Teaching Effectiveness Award Essay, 2018

Working to support the Masters of Engineering capstone projects, my hardest challenge was teaching students to communicate the value and significance of their highly technical work. Students had to learn science writing; how to use a narrative to convey the value of their scientific endeavors to both their academic supervisors and to the wider public. Teaching them science writing proved to be a real challenge. Coming to understand that their learning had to be experiential, not instructional, helped me find a way to teach them how to apply a narrative to technical topics.

The problem: How to link scientific data to meaningful ideas
The art of science writing is explaining a project in terms of the human experience: describing a story that connects the technical information to a narrative arc, which introduces the problem, builds tension around why this problem matters to individuals, and delivers a solution. To fully understand the value of their engineering project, students had to connect to the motivations, activities, and outcomes of their projects on a personal level. They had to learn to inform, explain, and argue why their work was meaningful to someone. The problem was that instructing students to build a narrative around a complex, data-driven topic proved very unintuitive—students struggled to see how deeply scientific projects could connect to a wide audience who may not have their depth of knowledge (or passion) for a niche topic. In my first semester in the program, I tried sharing examples from popular UC Berkeley science writers, but it didn’t help the students apply the narrative structure to their own work.

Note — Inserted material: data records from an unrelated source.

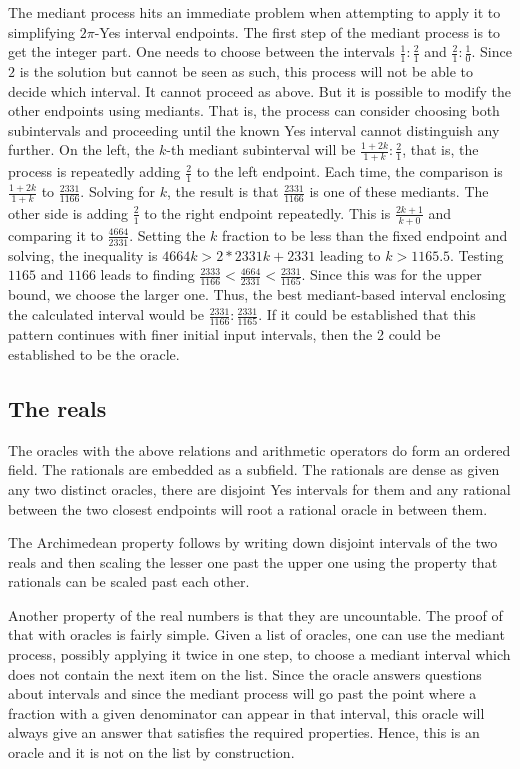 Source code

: \documentclass[12pt]{article}
\begin{document}
The mediant process hits an immediate problem when attempting to apply it to simplifying $2\pi$-Yes  interval endpoints. The first step of the mediant process is to get the integer part. One needs to choose between the intervals $\frac{1}{1}:\frac{2}{1}$ and $\frac{2}{1}:\frac{1}{0}$. Since $2$ is the solution but cannot be seen as such, this process will not be able to decide which interval. It cannot proceed as above. But it is possible to modify the other endpoints using mediants. That is, the process can consider choosing both subintervals and proceeding until the known Yes interval cannot distinguish any further. On the left, the $k$-th mediant subinterval will be $\frac{1 + 2k}{1+k}:\frac{2}{1}$, that is, the process is repeatedly adding $\frac{2}{1}$ to the left endpoint. Each time, the comparison is $\frac{1+2k}{1+k}$ to $\frac{2331}{1166}$. Solving for $k$, the result is that $\frac{2331}{1166}$ is one of these mediants. The other side is adding $\frac{2}{1}$ to the right endpoint repeatedly. This is $\frac{2k + 1}{k+0}$ and comparing it to $\frac{4664}{2331}$. Setting the $k$ fraction to be less than the fixed endpoint and solving, the inequality is $4664k > 2*2331 k + 2331$ leading to $k > 1165.5$. Testing $1165$ and $1166$ leads to finding $\frac{2333}{1166} < \frac{4664}{2331} < \frac{2331}{1165}$. Since this was for the upper bound, we choose the larger one. Thus, the best mediant-based interval enclosing the calculated interval would be $\frac{2331}{1166}: \frac{2331}{1165}$. If it could be established that this pattern continues with finer initial input intervals, then the 2 could be established to be the oracle. 



\subsection{The reals}

The oracles with the above relations and arithmetic operators do form an ordered field. The rationals are embedded as a subfield. The rationals are dense as given any two distinct oracles, there are disjoint Yes intervals for them and any rational between the two closest endpoints will root a rational oracle in between them. 

The Archimedean property follows by  writing down disjoint intervals of the two reals and then scaling the lesser one past the upper one using the property that rationals can be scaled past each other. 

Another property of the real numbers is that they are uncountable. The proof of that with oracles is fairly simple. Given a list of oracles, one can use the mediant process, possibly applying it twice in one step, to choose a mediant interval which does not contain the next item on the list. Since the oracle answers questions about intervals and since the mediant process will go past the point where a fraction with a given denominator can appear in that interval, this oracle will always give an answer that satisfies the required properties.  Hence, this is an oracle and it is not on the list by construction. 
\end{document}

Despite going over the examples in class, the feedback cards I handed out to students showed that they felt lost, and that the work was not practical. I then tried to go through each part of a narrative structure at the chalkboard, but again this didn’t work, as students’ mid-course assessments came back showing they could not apply the “introduction, tension, solution” structure to their own projects.

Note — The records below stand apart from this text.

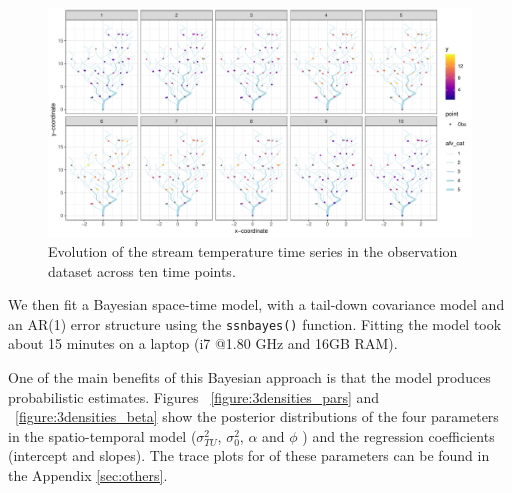 \begin{figure}[htbp]
  \centering
   \includegraphics[width=6.0in]{./Figs/2network_time_obs.pdf}
  \caption{Evolution of the stream temperature time series in the observation dataset across ten time points.}
  \label{figure:2network_time_obs}
\end{figure}


\pagebreak

We then fit a Bayesian space-time model, with a tail-down covariance model and an AR(1) error structure using the \texttt{ssnbayes()} function.
Fitting the model took about 15 minutes on a laptop (i7 @1.80 GHz and 16GB RAM).



One of the main benefits of this Bayesian approach is that the model produces probabilistic estimates.
Figures ~\ref{figure:3densities_pars} and  ~\ref{figure:3densities_beta} show the posterior distributions of the four parameters in the spatio-temporal model ($\sigma^2_{TU}$, $\sigma^2_{0}$, $\alpha$ and $\phi$ ) and the regression coefficients (intercept and slopes).  
The trace plots for of these parameters can be found in the Appendix \ref{sec:others}.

The solution: Learning to apply a narrative to science by doing, and not by listening
I turned to the GSI Teaching & Resource Center website for ideas. When I read about John Kihlstrom’s research that direct instruction helps inexperienced learners but does not benefit experienced learners, I had an “aha” moment. My teaching mode to the masters of engineering students was all direct “talk-and-chalk” instruction, which would not resonate with students already well versed in writing reports. They needed a real, legitimate exercise that would make them take the lead, just like they would as professional science writers. I changed the format of our discussion section to include an interactive exercise that broke down the parts of a science writing structure. In the next class, we took those elements and brainstormed in groups to discover exactly what about their projects applied to these elements. It helped them distill their project information into the key parts of a science narrative, and to create an argument that the work was useful to the reader as an individual, while giving explanations of the scientific information that supports that argument. Students quickly figured out the aspects of their work that would matter to people.

The value: Assessing the impact of learning by doing
To evaluate how well the new teaching mode worked for students, for the last assignment I created a review of each team’s outcomes from the in-class exercises. I then compared the grades to the previous semester, when I had only used talk-and-chalk—students responded well to the experiential learning, and the grade average of the class increased and the variation decreased. Students also noted in the end-of- semester feedback that the practical exercises were useful, and I felt the class no longer shied away from sharing work. In future semesters I hope to expand the exercises by asking teams to share their outcomes with students in different professional degree programs, to see how well their work resonates with a wider audience. Working with masters of engineering students is always inspiring, but helping them express the value of their work was what motivated me to continue improving my teaching. I learned that the best way for students to learn science writing is by doing, not listening.